Skipping out on a rear camera for the Duo 1 wasn’t the only solution Microsoft tried, though—early prototypes showed a rear camera with a corresponding divot on the other half of the device, allowing the proto-Duo to have a rear camera bump and still fold flat. This Duo 2 prototype has a big camera bump but no divot on the other side, so it looks like it won’t fold flat? A big selling point of the first Duo was the 360 hinge and the ability to use it in single-screen mode if you wanted, but it seems like that feature is being compromised.
Another problem with the Duo 1 was its weird and out-of-date spec sheet, but many of the device’s technical shortcomings will be fixed in the sequel. Windows Central says the phone will ship with a modern SoC—the Snapdragon 888—along with NFC, one of the more bizarre omissions of the Duo 1. The phone should ship sometime in September or October.

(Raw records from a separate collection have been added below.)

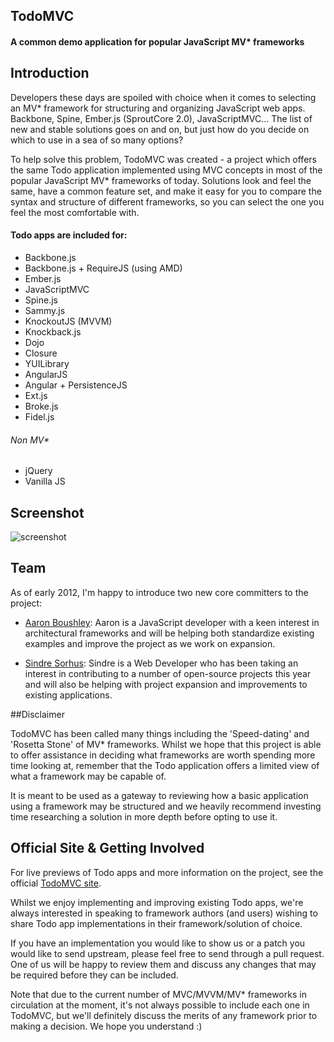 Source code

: ## TodoMVC

#### A common demo application for popular JavaScript MV* frameworks


## Introduction

Developers these days are spoiled with choice when it comes to selecting an MV* framework for structuring and organizing JavaScript web apps. Backbone, Spine, Ember.js (SproutCore 2.0), JavaScriptMVC... The list of new and stable solutions goes on and on, but just how do you decide on which to use in a sea of so many options?

To help solve this problem, TodoMVC was created - a project which offers the same Todo application implemented using MVC concepts in most of the popular JavaScript MV* frameworks of today. Solutions look and feel the same, have a common feature set, and make it easy for you to compare the syntax and structure of different frameworks, so you can select the one you feel the most comfortable with.

#### Todo apps are included for:

- Backbone.js
- Backbone.js + RequireJS (using AMD)
- Ember.js
- JavaScriptMVC
- Spine.js
- Sammy.js
- KnockoutJS (MVVM)
- Knockback.js
- Dojo
- Closure
- YUILibrary
- AngularJS
- Angular + PersistenceJS
- Ext.js
- Broke.js
- Fidel.js

###### Non MV*

- jQuery
- Vanilla JS


## Screenshot

![screenshot](https://raw.github.com/addyosmani/todomvc/master/screenshot.png)


## Team

As of early 2012, I'm happy to introduce two new core committers to the project:

* [Aaron Boushley](https://github.com/boushley): Aaron is a JavaScript developer with a keen interest in architectural frameworks and will be helping both standardize existing examples and improve the project as we work on expansion.

* [Sindre Sorhus](https://github.com/sindresorhus): Sindre is a Web Developer who has been taking an interest in contributing to a number of open-source projects this year and will also be helping with project expansion and improvements to existing applications.

##Disclaimer

TodoMVC has been called many things including the 'Speed-dating' and 'Rosetta Stone' of MV* frameworks. Whilst we hope that this project is able to offer assistance in deciding what frameworks are worth spending more time looking at, remember that the Todo application offers a limited view of what a framework may be capable of.

It is meant to be used as a gateway to reviewing how a basic application using a framework may be structured and we heavily recommend investing time researching a solution in more depth before opting to use it.


## Official Site & Getting Involved

For live previews of Todo apps and more information on the project, see the official [TodoMVC site](http://addyosmani.github.com/todomvc/).

Whilst we enjoy implementing and improving existing Todo apps, we're always interested in speaking to framework authors (and users) wishing to share Todo app implementations in their framework/solution of choice.

If you have an implementation you would like to show us or a patch you would like to send upstream, please feel free to send through a pull request. One of us will be happy to review them and discuss any changes that may be required before they can be included.

Note that due to the current number of MVC/MVVM/MV* frameworks in circulation at the moment, it's not always possible to include each one in TodoMVC, but we'll definitely discuss the merits of any framework prior to making a decision. We hope you understand :) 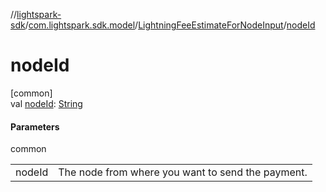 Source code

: //[lightspark-sdk](../../../index.md)/[com.lightspark.sdk.model](../index.md)/[LightningFeeEstimateForNodeInput](index.md)/[nodeId](node-id.md)

# nodeId

[common]\
val [nodeId](node-id.md): [String](https://kotlinlang.org/api/latest/jvm/stdlib/kotlin/-string/index.html)

#### Parameters

common

| | |
|---|---|
| nodeId | The node from where you want to send the payment. |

Is Microsoft changing enough?
The Surface Duo 1 was Microsoft’s first-ever self-branded Android phone and the company’s first swing at a smartphone since the Nokia Windows Phone days. By all accounts, the Duo 1 was a disaster. In our time with it, we experienced a ton of bugs and glaring software deficiencies, like its poor keyboard. But our big takeaway was that the form factor didn’t work. Even when folded up, the Duo 1 was significantly wider than any other device on the market, eclipsing even historically huge phones like the Nexus 6 by 10 mm, which made it uncomfortable to hold or shove into a pocket. Android doesn’t scale well to ultra-wide screens (tall is fine, wide is not), so the phone didn’t show much content.
The two-screen design also wasn’t that compelling. A tablet or foldable can offer similar side-by-side app action and also provide the flexibility of a single big screen for videos and tablet apps, which isn’t viable on the split-screen Duo. The Duo also didn’t have a front screen for notifications, which is a standard feature on every other foldable device like the Galaxy Fold and Flip, the Moto Razr, and the Xiaomi and Huawei foldables. When your phone beeps, you want to be able to glance at it to see the notification without having to use two hands to open and close the device. It does not seem like any of these issues will be addressed in the sequel.

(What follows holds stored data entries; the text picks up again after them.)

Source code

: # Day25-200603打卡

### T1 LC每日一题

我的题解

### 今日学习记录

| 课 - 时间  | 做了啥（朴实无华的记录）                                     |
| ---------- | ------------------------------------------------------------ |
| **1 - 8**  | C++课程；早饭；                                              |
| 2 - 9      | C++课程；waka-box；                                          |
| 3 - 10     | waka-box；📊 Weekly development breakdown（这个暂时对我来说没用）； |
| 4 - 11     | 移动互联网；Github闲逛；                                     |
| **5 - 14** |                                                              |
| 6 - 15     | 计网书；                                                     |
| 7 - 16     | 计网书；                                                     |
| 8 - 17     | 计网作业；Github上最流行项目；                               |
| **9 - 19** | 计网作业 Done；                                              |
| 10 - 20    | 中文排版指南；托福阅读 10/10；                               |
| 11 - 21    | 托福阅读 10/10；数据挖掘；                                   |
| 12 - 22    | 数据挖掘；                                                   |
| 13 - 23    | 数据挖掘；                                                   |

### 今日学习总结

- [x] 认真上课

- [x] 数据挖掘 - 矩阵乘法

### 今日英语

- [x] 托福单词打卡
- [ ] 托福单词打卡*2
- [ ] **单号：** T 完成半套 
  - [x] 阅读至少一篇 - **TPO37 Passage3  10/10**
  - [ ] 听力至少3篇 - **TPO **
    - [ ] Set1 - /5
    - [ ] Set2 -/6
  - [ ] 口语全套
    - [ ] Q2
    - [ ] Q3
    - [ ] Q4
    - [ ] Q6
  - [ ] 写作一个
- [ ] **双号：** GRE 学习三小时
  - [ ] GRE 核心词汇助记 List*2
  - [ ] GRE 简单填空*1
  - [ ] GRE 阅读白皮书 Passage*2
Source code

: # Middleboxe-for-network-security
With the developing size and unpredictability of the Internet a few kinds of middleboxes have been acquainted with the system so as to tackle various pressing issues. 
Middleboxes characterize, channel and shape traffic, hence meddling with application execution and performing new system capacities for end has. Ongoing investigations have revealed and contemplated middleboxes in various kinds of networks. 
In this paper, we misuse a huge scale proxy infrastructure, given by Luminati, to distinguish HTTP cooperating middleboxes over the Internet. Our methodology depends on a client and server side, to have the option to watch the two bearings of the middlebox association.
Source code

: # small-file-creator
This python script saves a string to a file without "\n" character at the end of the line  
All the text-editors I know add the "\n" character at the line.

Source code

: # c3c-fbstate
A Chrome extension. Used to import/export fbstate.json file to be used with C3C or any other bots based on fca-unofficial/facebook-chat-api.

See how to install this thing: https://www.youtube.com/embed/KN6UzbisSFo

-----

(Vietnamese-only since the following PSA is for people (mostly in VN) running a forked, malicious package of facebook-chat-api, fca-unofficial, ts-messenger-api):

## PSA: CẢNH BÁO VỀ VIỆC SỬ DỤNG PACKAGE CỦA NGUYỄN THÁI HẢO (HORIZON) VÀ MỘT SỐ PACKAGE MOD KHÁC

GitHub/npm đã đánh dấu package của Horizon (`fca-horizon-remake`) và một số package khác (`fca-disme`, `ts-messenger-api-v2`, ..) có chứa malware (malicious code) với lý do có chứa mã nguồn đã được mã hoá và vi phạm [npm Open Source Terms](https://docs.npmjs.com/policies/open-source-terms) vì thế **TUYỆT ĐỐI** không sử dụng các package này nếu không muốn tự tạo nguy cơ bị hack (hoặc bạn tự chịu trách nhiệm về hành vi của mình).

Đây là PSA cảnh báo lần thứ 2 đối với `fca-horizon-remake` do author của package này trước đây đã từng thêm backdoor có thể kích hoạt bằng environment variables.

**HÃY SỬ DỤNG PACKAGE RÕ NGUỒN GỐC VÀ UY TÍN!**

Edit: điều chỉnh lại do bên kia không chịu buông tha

The Surface Duo was a failure in the market, too, with discounts starting nearly immediately. Today, the sky-high $1,400 MSRP is down to almost $1,000 off. The hottest fire sale saw Duos being unloaded for $409, but today, these things are just sitting around in Amazon warehouses for $419, and they still aren’t selling out. You would think that a serious market flop like the Duo 1 would lead to dramatic changes in the sequel, but Microsoft does not seem deterred.
The company can at least fix some of the buggy software and out-of-date hardware it shipped with the Duo 1. But if you weren’t a fan of the concept before, the Duo 2 isn’t trying to do much to change your mind.